Nietzsche débusque les nihilismes, même chez les écologistes

Si le nihilisme selon Nietzsche, c’est nier l’importance des valeurs les plus hautes – les valeurs aristocratiques –, c’est aussi nier la valeur de « ce qui est ». Or, ce qui est, c’est la terre, c’est la nature. De là une présentation par certains d’un Nietzsche penseur de l’écologie, voire pionnier de l’écologie. C’est en fait, comme toujours, plus complexe que cela. C’est en même temps infiniment plus clair que toute réduction de Nietzsche à des mots d’ordre simplistes.

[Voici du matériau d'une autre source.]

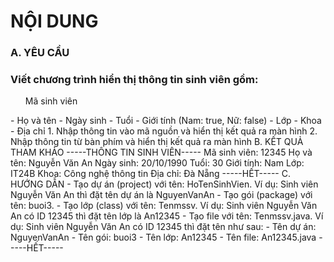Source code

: <h1>NỘI DUNG</h1>
<h3>A. YÊU CẦU</h3>
<h3>Viết chương trình hiển thị thông tin sinh viên gồm:</h3>
<ol>Mã sinh viên</ol>
- Họ và tên
- Ngày sinh
- Tuổi
- Giới tính (Nam: true, Nữ: false)
- Lớp
- Khoa
- Địa chỉ
1. Nhập thông tin vào mã nguồn và hiển thị kết quả ra màn hình
2. Nhập thông tin từ bàn phím và hiển thị kết quả ra màn hình
B. KẾT QUẢ THAM KHẢO
-----THÔNG TIN SINH VIÊN-----
Mã sinh viên: 12345      
Họ và tên: Nguyễn Văn An
Ngày sinh: 20/10/1990
Tuổi: 30
Giới tính: Nam
Lớp: IT24B
Khoa: Công nghệ thông tin
Địa chỉ: Đà Nẵng
-----HẾT----- 
C. HƯỚNG DẪN
- Tạo dự án (project) với tên: HoTenSinhVien. Ví dụ: Sinh viên Nguyễn Văn An thì đặt tên dự án là NguyenVanAn
- Tạo gói (package) với tên: buoi3. 
- Tạo lớp (class) với tên: Tenmssv. Ví dụ: Sinh viên Nguyễn Văn An có ID 12345 thì đặt tên lớp là An12345
- Tạo file với tên: Tenmssv.java. 
Ví dụ: Sinh viên Nguyễn Văn An có ID 12345 thì đặt tên như sau:
- Tên dự án: NguyenVanAn
- Tên gói: buoi3
- Tên lớp: An12345
- Tên file: An12345.java
-----HẾT-----

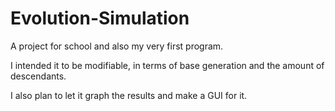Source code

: Evolution-Simulation
====================

A project for school and also my very first program.

I intended it to be modifiable, in terms of base generation and the amount of descendants.

I also plan to let it graph the results and make a GUI for it.
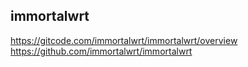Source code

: 
## immortalwrt

https://gitcode.com/immortalwrt/immortalwrt/overview
https://github.com/immortalwrt/immortalwrt


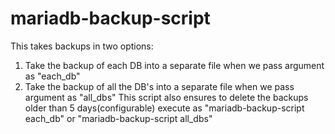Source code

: # mariadb-backup-script
This takes backups in two options:
1) Take the backup of each DB into a separate file when we pass argument as "each_db"
2) Take the backup of all the DB's into a separate file when we pass argument as "all_dbs"
This script also ensures to delete the backups older than 5 days(configurable)
execute as "mariadb-backup-script each_db" or "mariadb-backup-script all_dbs"
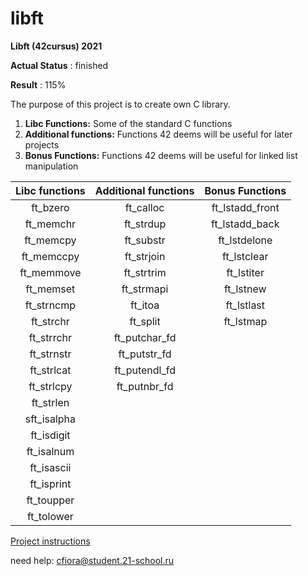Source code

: # libft

**Libft (42cursus) 2021**

**Actual Status** : finished

**Result** : 115%

The purpose of this project is to create own C library.

1.  **Libc Functions:** Some of the standard C functions
2.  **Additional functions:** Functions 42 deems will be useful for later projects
3.  **Bonus Functions:** Functions 42 deems will be useful for linked list manipulation

Libc functions | Additional functions | Bonus Functions 
:-----------: | :-----------: | :-----------: 
ft_bzero | ft_calloc | ft_lstadd_front
ft_memchr		| ft_strdup		| ft_lstadd_back
ft_memcpy		| ft_substr	| ft_lstdelone
ft_memccpy		| ft_strjoin		| ft_lstclear
ft_memmove		| ft_strtrim		| ft_lstiter
ft_memset		| ft_strmapi	| ft_lstnew
ft_strncmp		| ft_itoa	| ft_lstlast
ft_strchr		| ft_split		| ft_lstmap
ft_strrchr		| ft_putchar_fd	|				
ft_strnstr		| ft_putstr_fd		|
ft_strlcat		| ft_putendl_fd	|
ft_strlcpy		| ft_putnbr_fd	|
ft_strlen		|
sft_isalpha		|
ft_isdigit		|
ft_isalnum		|
ft_isascii		|
ft_isprint		| 
ft_toupper		|	
ft_tolower		|

[Project instructions](/en.subject.pdf)

need help: cfiora@student.21-school.ru
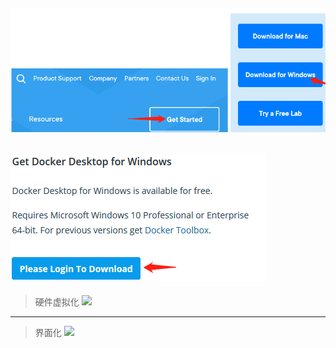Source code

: ![](安装img/1.jpg "")
---
![](安装img/2.jpg "")
---
> 硬件虚拟化
![](https://img-blog.csdnimg.cn/20190328102129286.png "")
---
> 界面化
![](https://img-blog.csdnimg.cn/20190328102448303.png "")
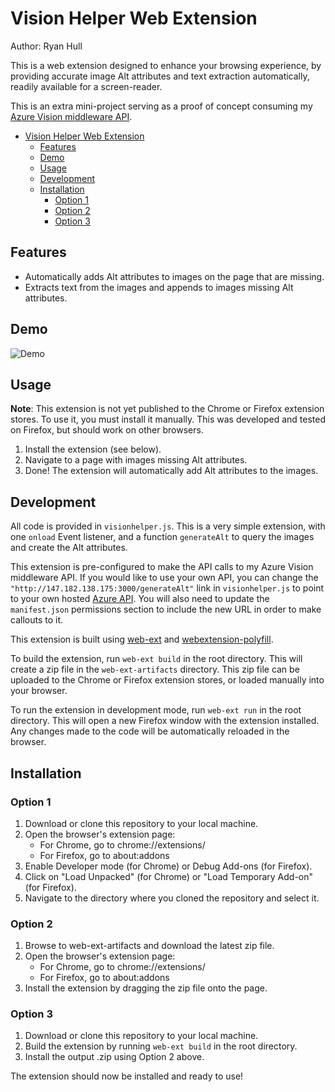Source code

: # Vision Helper Web Extension

Author: Ryan Hull

This is a web extension designed to enhance your browsing experience, by providing accurate image Alt attributes and text extraction automatically, readily available for a screen-reader.

This is an extra mini-project serving as a proof of concept consuming my [Azure Vision middleware API](https://github.com/HullRyan/ITIS-6177-Final-Project).

- [Vision Helper Web Extension](#vision-helper-web-extension)
  - [Features](#features)
  - [Demo](#demo)
  - [Usage](#usage)
  - [Development](#development)
  - [Installation](#installation)
    - [Option 1](#option-1)
    - [Option 2](#option-2)
    - [Option 3](#option-3)


## Features

- Automatically adds Alt attributes to images on the page that are missing.
- Extracts text from the images and appends to images missing Alt attributes.

## Demo

![Demo](./demo.gif)

## Usage

**Note**: This extension is not yet published to the Chrome or Firefox extension stores. To use it, you must install it manually. This was developed and tested on Firefox, but should work on other browsers.

1. Install the extension (see below).
2. Navigate to a page with images missing Alt attributes.
3. Done! The extension will automatically add Alt attributes to the images.

## Development

All code is provided in `visionhelper.js`. This is a very simple extension, with one `onload` Event listener, and a function `generateAlt` to query the images and create the Alt attributes.

This extension is pre-configured to make the API calls to my Azure Vision middleware API. If you would like to use your own API, you can change the `"http://147.182.138.175:3000/generateAlt"` link in `visionhelper.js` to point to your own hosted [Azure API](https://github.com/HullRyan/ITIS-6177-Final-Project). You will also need to update the `manifest.json` permissions section to include the new URL in order to make callouts to it.

This extension is built using [web-ext](https://extensionworkshop.com/documentation/develop/getting-started-with-web-ext/) and [webextension-polyfill](https://github.com/mozilla/webextension-polyfill).  

To build the extension, run `web-ext build` in the root directory. This will create a zip file in the `web-ext-artifacts` directory. This zip file can be uploaded to the Chrome or Firefox extension stores, or loaded manually into your browser.

To run the extension in development mode, run `web-ext run` in the root directory. This will open a new Firefox window with the extension installed. Any changes made to the code will be automatically reloaded in the browser.

## Installation

### Option 1

1. Download or clone this repository to your local machine.
2. Open the browser's extension page:
    - For Chrome, go to chrome://extensions/
    - For Firefox, go to about:addons
3. Enable Developer mode (for Chrome) or Debug Add-ons (for Firefox).
4. Click on "Load Unpacked" (for Chrome) or "Load Temporary Add-on" (for Firefox).
5. Navigate to the directory where you cloned the repository and select it.

### Option 2

1. Browse to web-ext-artifacts and download the latest zip file.
2. Open the browser's extension page:
    - For Chrome, go to chrome://extensions/
    - For Firefox, go to about:addons
3. Install the extension by dragging the zip file onto the page.

### Option 3

1. Download or clone this repository to your local machine.
2. Build the extension by running `web-ext build` in the root directory.
3. Install the output .zip using Option 2 above.

The extension should now be installed and ready to use!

Nietzsche est un perspectiviste. Il faut – c’est le cas de le dire – ne pas perdre cela de vue. Il ne s’intéresse donc pas à la nature en soi. Il n’a pas la naïveté que nous pouvons penser la nature indépendamment du fait que la nature est, précisément, pensée par des humains pensants. « Que la montagne est belle », chante Jean Ferrat. Bien sûr. Elle est belle du point de vue de l’homme. Du point de vue de la nature, la montagne est. Et c’est tout. On ne peut rien en dire d’autre. « Cela est », disait Hegel.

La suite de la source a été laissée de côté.